▸ **EXERCISE GOAL**
Write only how many lines of the listing below include the string "type".

(PROVIDED RECORDS Opens)

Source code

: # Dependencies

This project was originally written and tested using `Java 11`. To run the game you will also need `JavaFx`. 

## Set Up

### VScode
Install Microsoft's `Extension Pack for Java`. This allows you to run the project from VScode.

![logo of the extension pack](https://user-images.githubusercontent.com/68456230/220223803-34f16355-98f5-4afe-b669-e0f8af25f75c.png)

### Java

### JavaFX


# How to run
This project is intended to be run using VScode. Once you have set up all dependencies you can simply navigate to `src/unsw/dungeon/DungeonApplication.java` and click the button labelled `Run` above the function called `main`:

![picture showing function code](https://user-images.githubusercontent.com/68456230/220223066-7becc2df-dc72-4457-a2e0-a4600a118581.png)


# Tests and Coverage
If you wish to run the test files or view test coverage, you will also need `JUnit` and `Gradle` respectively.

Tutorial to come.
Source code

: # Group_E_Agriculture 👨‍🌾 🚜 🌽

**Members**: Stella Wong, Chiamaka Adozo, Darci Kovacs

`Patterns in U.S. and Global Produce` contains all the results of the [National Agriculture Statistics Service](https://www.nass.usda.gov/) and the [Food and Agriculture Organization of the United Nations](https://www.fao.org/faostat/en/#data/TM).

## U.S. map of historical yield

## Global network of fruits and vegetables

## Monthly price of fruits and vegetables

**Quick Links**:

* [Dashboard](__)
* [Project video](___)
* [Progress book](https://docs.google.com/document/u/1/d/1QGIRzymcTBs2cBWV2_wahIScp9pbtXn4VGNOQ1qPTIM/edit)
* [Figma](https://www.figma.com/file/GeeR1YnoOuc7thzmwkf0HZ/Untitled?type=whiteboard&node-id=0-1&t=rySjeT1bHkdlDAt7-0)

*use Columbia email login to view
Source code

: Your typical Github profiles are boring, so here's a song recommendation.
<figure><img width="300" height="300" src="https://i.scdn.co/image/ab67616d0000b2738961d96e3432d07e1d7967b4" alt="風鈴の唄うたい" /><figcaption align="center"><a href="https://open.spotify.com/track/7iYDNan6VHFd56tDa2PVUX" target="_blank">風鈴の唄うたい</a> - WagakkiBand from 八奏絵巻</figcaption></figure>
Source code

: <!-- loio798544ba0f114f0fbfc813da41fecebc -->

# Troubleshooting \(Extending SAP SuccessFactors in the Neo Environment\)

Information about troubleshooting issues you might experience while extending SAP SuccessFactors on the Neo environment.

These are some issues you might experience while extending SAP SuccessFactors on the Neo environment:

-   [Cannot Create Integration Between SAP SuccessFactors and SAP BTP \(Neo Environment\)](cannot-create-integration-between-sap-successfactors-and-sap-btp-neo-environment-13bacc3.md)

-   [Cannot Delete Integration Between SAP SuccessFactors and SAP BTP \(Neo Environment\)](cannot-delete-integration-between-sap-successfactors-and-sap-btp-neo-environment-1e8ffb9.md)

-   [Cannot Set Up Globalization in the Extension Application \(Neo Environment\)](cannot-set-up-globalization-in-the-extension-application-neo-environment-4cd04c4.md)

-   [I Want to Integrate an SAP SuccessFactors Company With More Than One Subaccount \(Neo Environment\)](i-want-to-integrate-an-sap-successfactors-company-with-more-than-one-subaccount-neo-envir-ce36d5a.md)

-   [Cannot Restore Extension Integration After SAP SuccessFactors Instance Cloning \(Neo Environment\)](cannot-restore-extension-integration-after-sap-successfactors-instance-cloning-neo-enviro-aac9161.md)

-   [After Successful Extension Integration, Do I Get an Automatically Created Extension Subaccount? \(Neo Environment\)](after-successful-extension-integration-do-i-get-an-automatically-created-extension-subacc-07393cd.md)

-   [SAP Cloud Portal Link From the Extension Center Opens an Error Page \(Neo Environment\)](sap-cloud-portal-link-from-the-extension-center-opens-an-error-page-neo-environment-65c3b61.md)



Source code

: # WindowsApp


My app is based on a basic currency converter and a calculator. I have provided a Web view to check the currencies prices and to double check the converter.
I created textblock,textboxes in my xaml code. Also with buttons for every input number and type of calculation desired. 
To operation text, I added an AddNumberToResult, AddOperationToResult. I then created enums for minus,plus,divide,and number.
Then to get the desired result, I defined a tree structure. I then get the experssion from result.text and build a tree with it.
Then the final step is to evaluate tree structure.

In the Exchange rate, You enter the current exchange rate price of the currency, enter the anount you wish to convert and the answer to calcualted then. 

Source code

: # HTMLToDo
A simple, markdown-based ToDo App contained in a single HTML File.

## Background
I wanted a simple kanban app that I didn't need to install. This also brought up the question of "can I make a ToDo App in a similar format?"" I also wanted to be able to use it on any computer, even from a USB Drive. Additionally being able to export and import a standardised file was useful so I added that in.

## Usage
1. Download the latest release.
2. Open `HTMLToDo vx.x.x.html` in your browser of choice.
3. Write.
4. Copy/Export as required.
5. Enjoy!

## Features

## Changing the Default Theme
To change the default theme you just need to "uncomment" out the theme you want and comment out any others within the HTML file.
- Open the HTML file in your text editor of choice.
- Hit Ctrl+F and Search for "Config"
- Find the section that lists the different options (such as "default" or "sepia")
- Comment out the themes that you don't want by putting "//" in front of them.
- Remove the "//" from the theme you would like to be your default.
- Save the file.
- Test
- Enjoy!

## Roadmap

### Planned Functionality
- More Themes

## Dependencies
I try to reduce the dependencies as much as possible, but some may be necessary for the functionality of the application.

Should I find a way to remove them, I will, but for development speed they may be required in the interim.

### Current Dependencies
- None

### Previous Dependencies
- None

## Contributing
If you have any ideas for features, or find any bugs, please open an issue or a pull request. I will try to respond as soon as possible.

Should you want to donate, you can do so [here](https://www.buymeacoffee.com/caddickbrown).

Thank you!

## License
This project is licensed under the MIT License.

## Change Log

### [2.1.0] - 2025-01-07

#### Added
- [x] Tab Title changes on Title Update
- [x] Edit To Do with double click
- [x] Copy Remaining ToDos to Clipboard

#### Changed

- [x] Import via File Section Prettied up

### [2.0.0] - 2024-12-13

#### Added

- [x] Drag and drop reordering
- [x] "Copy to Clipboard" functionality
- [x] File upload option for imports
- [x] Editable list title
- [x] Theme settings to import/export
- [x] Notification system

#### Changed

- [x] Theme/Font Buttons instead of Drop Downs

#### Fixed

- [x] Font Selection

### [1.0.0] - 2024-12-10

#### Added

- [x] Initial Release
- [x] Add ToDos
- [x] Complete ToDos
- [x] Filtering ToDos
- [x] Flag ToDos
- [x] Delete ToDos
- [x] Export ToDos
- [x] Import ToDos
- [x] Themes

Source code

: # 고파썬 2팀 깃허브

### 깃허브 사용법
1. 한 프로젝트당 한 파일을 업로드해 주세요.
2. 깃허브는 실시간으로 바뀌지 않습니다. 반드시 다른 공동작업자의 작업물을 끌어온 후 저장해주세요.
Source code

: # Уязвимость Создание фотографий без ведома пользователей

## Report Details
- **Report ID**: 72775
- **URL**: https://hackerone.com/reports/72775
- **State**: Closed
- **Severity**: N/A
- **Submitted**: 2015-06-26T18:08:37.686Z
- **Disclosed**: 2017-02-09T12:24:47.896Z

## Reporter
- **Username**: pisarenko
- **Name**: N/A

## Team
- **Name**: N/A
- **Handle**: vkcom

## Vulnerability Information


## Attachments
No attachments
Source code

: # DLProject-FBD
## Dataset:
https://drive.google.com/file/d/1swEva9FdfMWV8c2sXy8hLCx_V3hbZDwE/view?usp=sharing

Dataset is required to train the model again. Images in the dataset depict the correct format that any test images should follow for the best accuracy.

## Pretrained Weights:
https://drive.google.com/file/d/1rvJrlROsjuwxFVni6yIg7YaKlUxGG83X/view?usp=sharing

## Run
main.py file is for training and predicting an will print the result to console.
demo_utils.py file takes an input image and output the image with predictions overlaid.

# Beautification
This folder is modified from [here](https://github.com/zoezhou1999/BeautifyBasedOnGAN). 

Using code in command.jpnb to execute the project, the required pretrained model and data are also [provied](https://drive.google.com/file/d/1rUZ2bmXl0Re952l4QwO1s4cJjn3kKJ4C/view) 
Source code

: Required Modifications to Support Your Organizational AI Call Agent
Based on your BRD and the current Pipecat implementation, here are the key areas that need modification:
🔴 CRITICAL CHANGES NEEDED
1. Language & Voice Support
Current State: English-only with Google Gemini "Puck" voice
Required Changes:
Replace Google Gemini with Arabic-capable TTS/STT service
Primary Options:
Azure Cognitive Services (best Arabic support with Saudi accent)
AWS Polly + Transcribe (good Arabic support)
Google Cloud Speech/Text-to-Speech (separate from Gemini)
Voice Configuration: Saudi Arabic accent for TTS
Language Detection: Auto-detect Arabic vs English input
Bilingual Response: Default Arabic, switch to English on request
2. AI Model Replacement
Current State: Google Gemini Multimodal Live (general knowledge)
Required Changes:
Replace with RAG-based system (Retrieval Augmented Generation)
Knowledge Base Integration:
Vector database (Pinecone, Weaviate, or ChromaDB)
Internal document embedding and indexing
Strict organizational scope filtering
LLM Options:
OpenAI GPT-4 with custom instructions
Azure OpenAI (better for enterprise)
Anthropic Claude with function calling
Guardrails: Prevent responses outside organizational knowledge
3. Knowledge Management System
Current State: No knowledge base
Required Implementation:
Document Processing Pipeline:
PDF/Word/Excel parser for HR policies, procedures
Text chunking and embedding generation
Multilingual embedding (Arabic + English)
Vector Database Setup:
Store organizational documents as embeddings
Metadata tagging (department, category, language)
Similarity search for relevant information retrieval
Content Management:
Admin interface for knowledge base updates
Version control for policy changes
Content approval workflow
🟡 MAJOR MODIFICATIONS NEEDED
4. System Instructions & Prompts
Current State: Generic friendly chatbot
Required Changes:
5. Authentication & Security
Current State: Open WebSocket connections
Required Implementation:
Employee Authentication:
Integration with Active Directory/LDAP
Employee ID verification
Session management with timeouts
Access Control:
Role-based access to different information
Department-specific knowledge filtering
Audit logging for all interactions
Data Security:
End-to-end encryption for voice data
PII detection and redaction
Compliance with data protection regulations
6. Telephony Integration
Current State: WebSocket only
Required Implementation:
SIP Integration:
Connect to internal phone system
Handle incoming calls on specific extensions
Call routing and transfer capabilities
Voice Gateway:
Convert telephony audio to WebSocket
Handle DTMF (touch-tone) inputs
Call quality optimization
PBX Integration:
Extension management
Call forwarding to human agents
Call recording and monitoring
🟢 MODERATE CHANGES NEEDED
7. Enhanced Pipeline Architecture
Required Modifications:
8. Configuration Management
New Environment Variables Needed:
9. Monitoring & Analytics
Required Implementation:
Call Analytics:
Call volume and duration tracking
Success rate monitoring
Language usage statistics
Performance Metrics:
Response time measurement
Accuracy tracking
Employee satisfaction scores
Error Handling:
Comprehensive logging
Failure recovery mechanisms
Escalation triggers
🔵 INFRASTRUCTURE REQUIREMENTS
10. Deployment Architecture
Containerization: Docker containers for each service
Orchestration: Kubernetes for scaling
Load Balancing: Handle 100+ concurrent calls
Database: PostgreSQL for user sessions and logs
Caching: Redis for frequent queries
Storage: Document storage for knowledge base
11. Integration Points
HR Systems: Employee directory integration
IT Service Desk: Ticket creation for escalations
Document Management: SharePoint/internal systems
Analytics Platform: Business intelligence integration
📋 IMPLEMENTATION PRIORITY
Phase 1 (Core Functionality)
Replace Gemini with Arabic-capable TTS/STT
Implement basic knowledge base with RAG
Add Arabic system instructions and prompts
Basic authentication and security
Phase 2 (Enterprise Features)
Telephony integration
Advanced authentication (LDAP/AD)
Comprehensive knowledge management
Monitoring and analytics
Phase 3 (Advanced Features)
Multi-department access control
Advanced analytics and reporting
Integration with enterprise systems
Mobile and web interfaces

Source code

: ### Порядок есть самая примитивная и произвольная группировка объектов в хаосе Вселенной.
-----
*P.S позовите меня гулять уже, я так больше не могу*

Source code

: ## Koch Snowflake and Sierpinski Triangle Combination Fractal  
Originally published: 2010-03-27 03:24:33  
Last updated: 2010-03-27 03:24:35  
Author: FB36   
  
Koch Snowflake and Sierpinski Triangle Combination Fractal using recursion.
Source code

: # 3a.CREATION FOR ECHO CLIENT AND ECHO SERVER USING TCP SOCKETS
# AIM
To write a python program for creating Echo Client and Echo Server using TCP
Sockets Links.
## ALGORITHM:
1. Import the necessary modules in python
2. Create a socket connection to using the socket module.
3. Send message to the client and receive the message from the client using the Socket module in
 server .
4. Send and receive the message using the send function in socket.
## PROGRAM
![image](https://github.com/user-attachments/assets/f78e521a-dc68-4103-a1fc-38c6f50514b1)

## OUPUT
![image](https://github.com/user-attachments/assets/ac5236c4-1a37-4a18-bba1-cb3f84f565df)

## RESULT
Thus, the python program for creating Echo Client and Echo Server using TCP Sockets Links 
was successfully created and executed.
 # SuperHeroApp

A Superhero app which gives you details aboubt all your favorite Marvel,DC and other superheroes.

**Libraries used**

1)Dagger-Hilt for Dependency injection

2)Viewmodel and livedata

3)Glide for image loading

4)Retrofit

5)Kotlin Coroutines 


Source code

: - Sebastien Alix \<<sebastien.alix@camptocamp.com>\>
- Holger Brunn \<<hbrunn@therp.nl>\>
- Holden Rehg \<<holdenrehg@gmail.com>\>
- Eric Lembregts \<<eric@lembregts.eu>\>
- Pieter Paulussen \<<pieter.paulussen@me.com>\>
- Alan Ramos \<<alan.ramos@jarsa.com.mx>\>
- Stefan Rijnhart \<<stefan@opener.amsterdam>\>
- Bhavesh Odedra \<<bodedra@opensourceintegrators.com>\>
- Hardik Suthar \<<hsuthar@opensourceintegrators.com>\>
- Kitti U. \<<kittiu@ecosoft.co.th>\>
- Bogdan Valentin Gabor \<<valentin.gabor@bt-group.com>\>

(PROVIDED RECORDS Closes)

▸ **ANSWER SECTION**
2